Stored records
▬▬▬

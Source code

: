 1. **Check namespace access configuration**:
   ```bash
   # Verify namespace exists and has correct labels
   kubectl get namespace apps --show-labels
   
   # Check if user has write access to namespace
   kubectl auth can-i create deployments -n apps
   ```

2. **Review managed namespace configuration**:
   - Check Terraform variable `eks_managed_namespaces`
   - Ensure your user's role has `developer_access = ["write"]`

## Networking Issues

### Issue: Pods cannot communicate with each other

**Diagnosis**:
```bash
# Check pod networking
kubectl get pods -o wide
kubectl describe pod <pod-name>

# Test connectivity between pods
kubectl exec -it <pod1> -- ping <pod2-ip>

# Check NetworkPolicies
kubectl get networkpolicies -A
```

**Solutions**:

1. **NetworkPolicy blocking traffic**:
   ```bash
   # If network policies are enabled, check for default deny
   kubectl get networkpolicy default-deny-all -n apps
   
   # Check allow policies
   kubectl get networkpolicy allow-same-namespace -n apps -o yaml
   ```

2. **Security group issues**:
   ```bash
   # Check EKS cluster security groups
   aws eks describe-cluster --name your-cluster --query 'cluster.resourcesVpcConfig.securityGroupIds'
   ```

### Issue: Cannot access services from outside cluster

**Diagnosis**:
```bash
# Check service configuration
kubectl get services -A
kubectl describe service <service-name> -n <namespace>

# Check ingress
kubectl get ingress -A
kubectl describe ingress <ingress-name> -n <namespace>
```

▬▬▬

WHAT TO PRODUCE —
Lines after the one containing "2. **Review managed" are left out; every line from the start of the entries through that line is restated word for word.

EXERCISE ANSWER —
Source code

: 1. **Check namespace access configuration**:
   ```bash
   # Verify namespace exists and has correct labels
   kubectl get namespace apps --show-labels
   
   # Check if user has write access to namespace
   kubectl auth can-i create deployments -n apps
   ```

2. **Review managed namespace configuration**:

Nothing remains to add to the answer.